Recently two investment companies sent me ballots to cast my vote for changes to their corporate investing plan. Not being any sort of fiduciary wizard, and not having a single idea on what I would be voting on I ignored their requests to participate. I felt that my voice in corporate decision making, based on how many shares I owned was more of a silent minority thing.
However, that was not to be. Shortly after I trashed one ballot another one arrived in the mail. The other company started flooding my inbox with emails to vote. I relented and voted by mail and computer. It was quick and easy and in both cases I noticed some sort of control numbers on the ballots that would obvious keep me from voting more than once. What they did with my ballots after I voted I could not say.
The recent corporate/GOP fallout over recent voting laws, proposed and passed, on changing voting procedures is interesting, particularly when GOPers like a Senate Minority Leader and governors tell CEO’s to bugger off. The Texas lieutenant governor basically said CEOs were stupid when he told them they have “meddled in a lot of issues lately … stay out of things you don’t know anything about and if you want to get involved then you’re taking that risk.” This seems odd when a lot of legislation is actually written by corporate lobbyists. He also admonished them to “read the damn bill” before they proffer an opinion. This is bold talk for a politician fatted on the corporate larder, particularly when there is a shift away from typical and long-held GOP beliefs to more Trumpian attitudes.
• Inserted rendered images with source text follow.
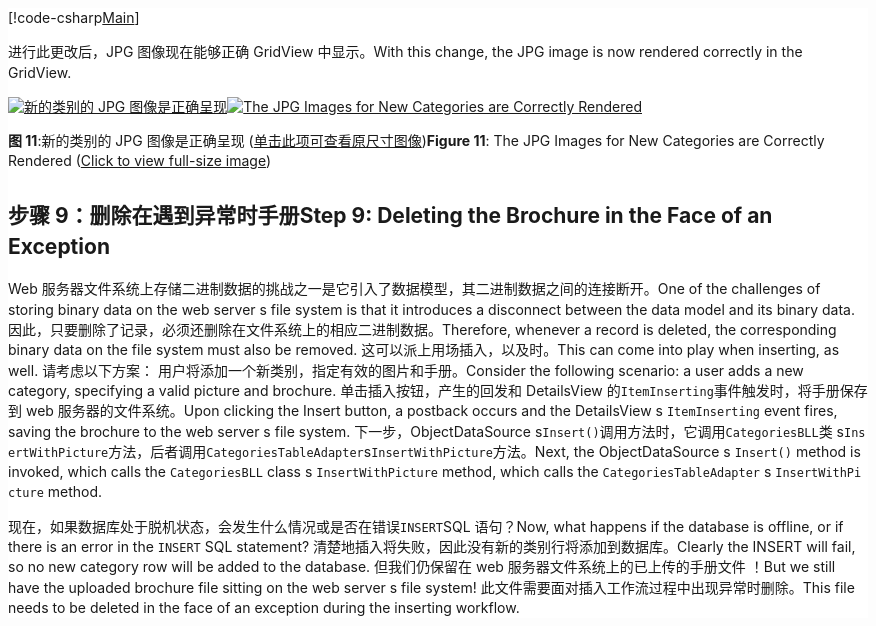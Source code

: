 
[!code-csharp[Main](including-a-file-upload-option-when-adding-a-new-record-cs/samples/sample12.cs)]

<span data-ttu-id="7c0eb-285">进行此更改后，JPG 图像现在能够正确 GridView 中显示。</span><span class="sxs-lookup"><span data-stu-id="7c0eb-285">With this change, the JPG image is now rendered correctly in the GridView.</span></span>


<span data-ttu-id="7c0eb-286">[![新的类别的 JPG 图像是正确呈现](including-a-file-upload-option-when-adding-a-new-record-cs/_static/image11.gif)](including-a-file-upload-option-when-adding-a-new-record-cs/_static/image19.png)</span><span class="sxs-lookup"><span data-stu-id="7c0eb-286">[![The JPG Images for New Categories are Correctly Rendered](including-a-file-upload-option-when-adding-a-new-record-cs/_static/image11.gif)](including-a-file-upload-option-when-adding-a-new-record-cs/_static/image19.png)</span></span>

<span data-ttu-id="7c0eb-287">**图 11**:新的类别的 JPG 图像是正确呈现 ([单击此项可查看原尺寸图像](including-a-file-upload-option-when-adding-a-new-record-cs/_static/image20.png))</span><span class="sxs-lookup"><span data-stu-id="7c0eb-287">**Figure 11**: The JPG Images for New Categories are Correctly Rendered ([Click to view full-size image](including-a-file-upload-option-when-adding-a-new-record-cs/_static/image20.png))</span></span>


## <a name="step-9-deleting-the-brochure-in-the-face-of-an-exception"></a><span data-ttu-id="7c0eb-288">步骤 9：删除在遇到异常时手册</span><span class="sxs-lookup"><span data-stu-id="7c0eb-288">Step 9: Deleting the Brochure in the Face of an Exception</span></span>

<span data-ttu-id="7c0eb-289">Web 服务器文件系统上存储二进制数据的挑战之一是它引入了数据模型，其二进制数据之间的连接断开。</span><span class="sxs-lookup"><span data-stu-id="7c0eb-289">One of the challenges of storing binary data on the web server s file system is that it introduces a disconnect between the data model and its binary data.</span></span> <span data-ttu-id="7c0eb-290">因此，只要删除了记录，必须还删除在文件系统上的相应二进制数据。</span><span class="sxs-lookup"><span data-stu-id="7c0eb-290">Therefore, whenever a record is deleted, the corresponding binary data on the file system must also be removed.</span></span> <span data-ttu-id="7c0eb-291">这可以派上用场插入，以及时。</span><span class="sxs-lookup"><span data-stu-id="7c0eb-291">This can come into play when inserting, as well.</span></span> <span data-ttu-id="7c0eb-292">请考虑以下方案： 用户将添加一个新类别，指定有效的图片和手册。</span><span class="sxs-lookup"><span data-stu-id="7c0eb-292">Consider the following scenario: a user adds a new category, specifying a valid picture and brochure.</span></span> <span data-ttu-id="7c0eb-293">单击插入按钮，产生的回发和 DetailsView 的`ItemInserting`事件触发时，将手册保存到 web 服务器的文件系统。</span><span class="sxs-lookup"><span data-stu-id="7c0eb-293">Upon clicking the Insert button, a postback occurs and the DetailsView s `ItemInserting` event fires, saving the brochure to the web server s file system.</span></span> <span data-ttu-id="7c0eb-294">下一步，ObjectDataSource s`Insert()`调用方法时，它调用`CategoriesBLL`类 s`InsertWithPicture`方法，后者调用`CategoriesTableAdapter`s`InsertWithPicture`方法。</span><span class="sxs-lookup"><span data-stu-id="7c0eb-294">Next, the ObjectDataSource s `Insert()` method is invoked, which calls the `CategoriesBLL` class s `InsertWithPicture` method, which calls the `CategoriesTableAdapter` s `InsertWithPicture` method.</span></span>

<span data-ttu-id="7c0eb-295">现在，如果数据库处于脱机状态，会发生什么情况或是否在错误`INSERT`SQL 语句？</span><span class="sxs-lookup"><span data-stu-id="7c0eb-295">Now, what happens if the database is offline, or if there is an error in the `INSERT` SQL statement?</span></span> <span data-ttu-id="7c0eb-296">清楚地插入将失败，因此没有新的类别行将添加到数据库。</span><span class="sxs-lookup"><span data-stu-id="7c0eb-296">Clearly the INSERT will fail, so no new category row will be added to the database.</span></span> <span data-ttu-id="7c0eb-297">但我们仍保留在 web 服务器文件系统上的已上传的手册文件 ！</span><span class="sxs-lookup"><span data-stu-id="7c0eb-297">But we still have the uploaded brochure file sitting on the web server s file system!</span></span> <span data-ttu-id="7c0eb-298">此文件需要面对插入工作流过程中出现异常时删除。</span><span class="sxs-lookup"><span data-stu-id="7c0eb-298">This file needs to be deleted in the face of an exception during the inserting workflow.</span></span>
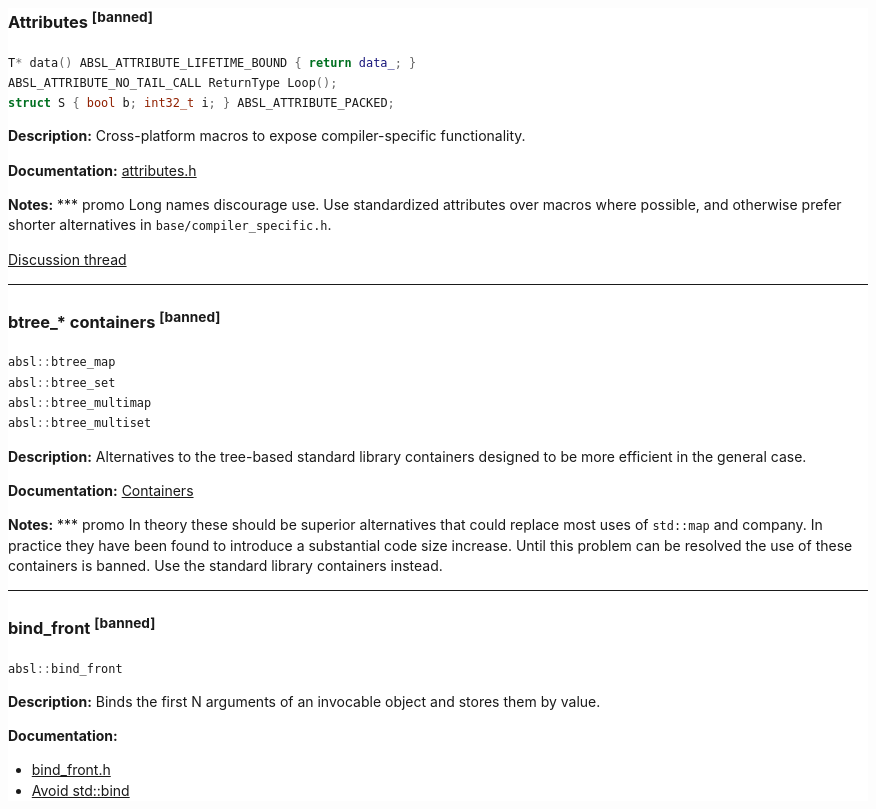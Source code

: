 ### Attributes <sup>[banned]</sup>

```c++
T* data() ABSL_ATTRIBUTE_LIFETIME_BOUND { return data_; }
ABSL_ATTRIBUTE_NO_TAIL_CALL ReturnType Loop();
struct S { bool b; int32_t i; } ABSL_ATTRIBUTE_PACKED;
```

**Description:** Cross-platform macros to expose compiler-specific
functionality.

**Documentation:** [attributes.h](https://source.chromium.org/chromium/chromium/src/+/main:third_party/abseil-cpp/absl/base/attributes.h)

**Notes:**
*** promo
Long names discourage use. Use standardized attributes over macros where
possible, and otherwise prefer shorter alternatives in
`base/compiler_specific.h`.

[Discussion thread](https://groups.google.com/a/chromium.org/g/cxx/c/lVQOJTng1RU)
***

### btree_\* containers <sup>[banned]</sup>

```c++
absl::btree_map
absl::btree_set
absl::btree_multimap
absl::btree_multiset
```

**Description:** Alternatives to the tree-based standard library containers
designed to be more efficient in the general case.

**Documentation:** [Containers](https://abseil.io/docs/cpp/guides/container)

**Notes:**
*** promo
In theory these should be superior alternatives that could replace most uses of
`std::map` and company. In practice they have been found to introduce a
substantial code size increase. Until this problem can be resolved the use of
these containers is banned. Use the standard library containers instead.
***

### bind_front <sup>[banned]</sup>

```c++
absl::bind_front
```

**Description:** Binds the first N arguments of an invocable object and stores
them by value.

**Documentation:**
*   [bind_front.h](https://source.chromium.org/chromium/chromium/src/+/main:third_party/abseil-cpp/absl/functional/bind_front.h)
*   [Avoid std::bind](https://abseil.io/tips/108)
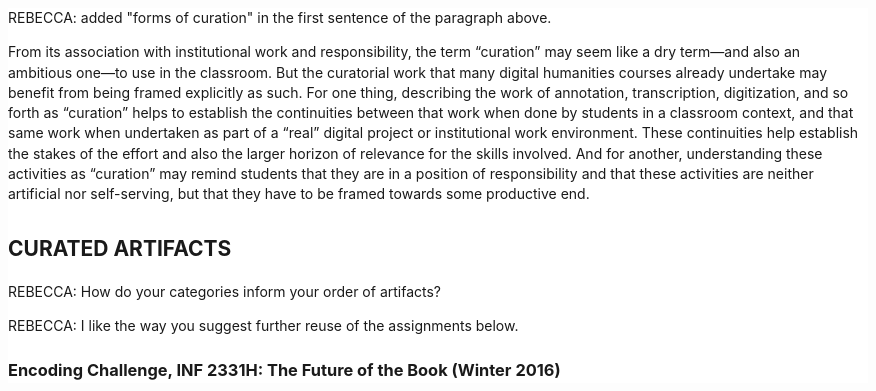 REBECCA: added "forms of curation" in the first sentence of the paragraph above.

From its association with institutional work and responsibility, the term “curation” may seem like a dry term—and also an ambitious one—to use in the classroom. But the curatorial work that  many digital humanities courses already undertake may benefit from being framed explicitly as such. For one thing, describing the work of annotation, transcription, digitization, and so forth as “curation” helps to establish the continuities between that work when done by students in a classroom context, and that same work when undertaken as part of a “real” digital project or institutional work environment. These continuities help establish the stakes of the effort and also the larger horizon of relevance for the skills involved. And for another, understanding these activities as “curation” may remind students that they are in a position of responsibility and that these activities are neither artificial nor self-serving, but that they have to be framed towards some productive end.

## CURATED ARTIFACTS

REBECCA: How do your categories inform your order of artifacts?

REBECCA: I like the way you suggest further reuse of the assignments below.

### Encoding Challenge, INF 2331H: The Future of the Book (Winter 2016)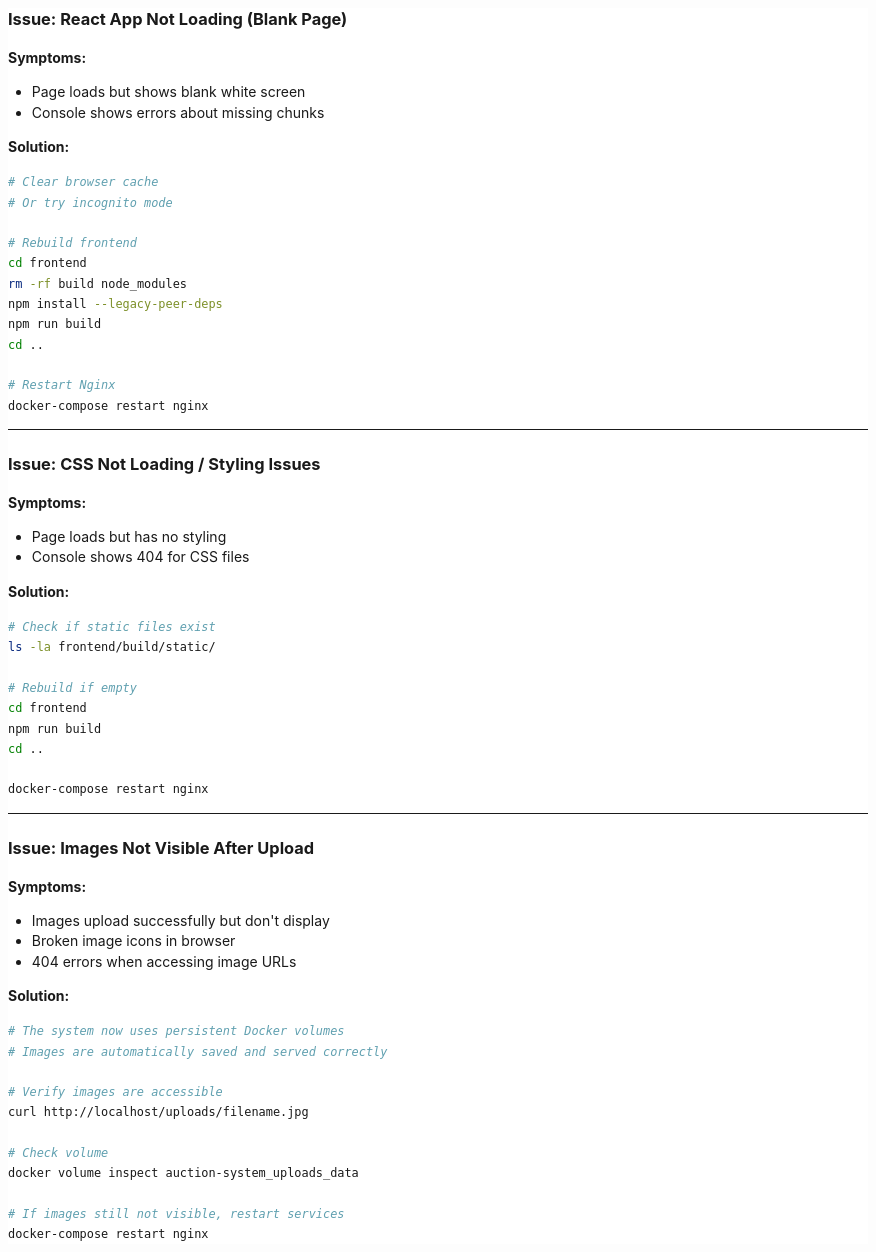 
### Issue: React App Not Loading (Blank Page)

**Symptoms:**
- Page loads but shows blank white screen
- Console shows errors about missing chunks

**Solution:**
```bash
# Clear browser cache
# Or try incognito mode

# Rebuild frontend
cd frontend
rm -rf build node_modules
npm install --legacy-peer-deps
npm run build
cd ..

# Restart Nginx
docker-compose restart nginx
```

---

### Issue: CSS Not Loading / Styling Issues

**Symptoms:**
- Page loads but has no styling
- Console shows 404 for CSS files

**Solution:**
```bash
# Check if static files exist
ls -la frontend/build/static/

# Rebuild if empty
cd frontend
npm run build
cd ..

docker-compose restart nginx
```

---

### Issue: Images Not Visible After Upload

**Symptoms:**
- Images upload successfully but don't display
- Broken image icons in browser
- 404 errors when accessing image URLs

**Solution:**
```bash
# The system now uses persistent Docker volumes
# Images are automatically saved and served correctly

# Verify images are accessible
curl http://localhost/uploads/filename.jpg

# Check volume
docker volume inspect auction-system_uploads_data

# If images still not visible, restart services
docker-compose restart nginx
```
The Texas LT may have a point, though. When I voted for changes to the investment management I had no idea what I was reading. Talk about the fine print. It made me think of legislators reading the numerous bills they are confronted with. For instance, the recent 5,500 plus page pandemic aid bill, one of the longest bills in Senate history, was handed out several hours before it was voted on.
Generally speaking, if you want to memorize something, you’ll need to read slowly. A normal rate for learning is 100-200 wpm, and for comprehension it is 200-400 wpm.
According to MindTools.com The average reader can read about 250 wpm. This a good speed for comprehension. If you crank it up a notch to speed reading, around 400-700 you can turn more pages quicker but you start lose something in the translation, especially when you hit 500-600 wpm. Evelyn Nielsen Wood, a pioneer of speed reading, supposedly hit super sonic speeds of 2,700 wpm. I am not sure if she could have read a 5,500 plus page document in two hours.
Several years ago Senator Rand Paul proposed a bill that would require the Senate a whole day to read 20 pages of proposed bills. Talk about bringing Congress to a standstill.
Kentucky Senator Mitch McConnell took a slightly different tact with those recalcitrant corporations. He fired a warning shot across Corporate America’s bow by saying that “corporations will invite serious consequences if they become a vehicle for far-left mobs,”–code for socialists, communist and other fellow travelers. This harkens us back to the eras of “Red Scare.” That’s heavy duty considering that Corporate America has a history of calling on the government, particularly the military or state militias, to physically bust up left leaning mobs like union strikes against railroad, coal and steel barons; and any other socialist and anarchists gatherings. Right wing mobs, however, are given free reign to tour Congressional chambers of the Capitol.
The symbiotic relationship between the GOP and Corporate America may not be crumbling anytime soon but the feeling that “I’ve got your back on this one,” maybe slipping a little. Georgia’s Election Integrity Act of 2021 just might be the first act in a right wing multi-act play to return the South to its core antebellum attitudes. A desperate play being acted out by desperate white men.
Unlike some of the proposed voting laws, it seems that those corporation managing my investment concerns went out of their way to make sure I participated in their decision making policies; no matter how small my voice.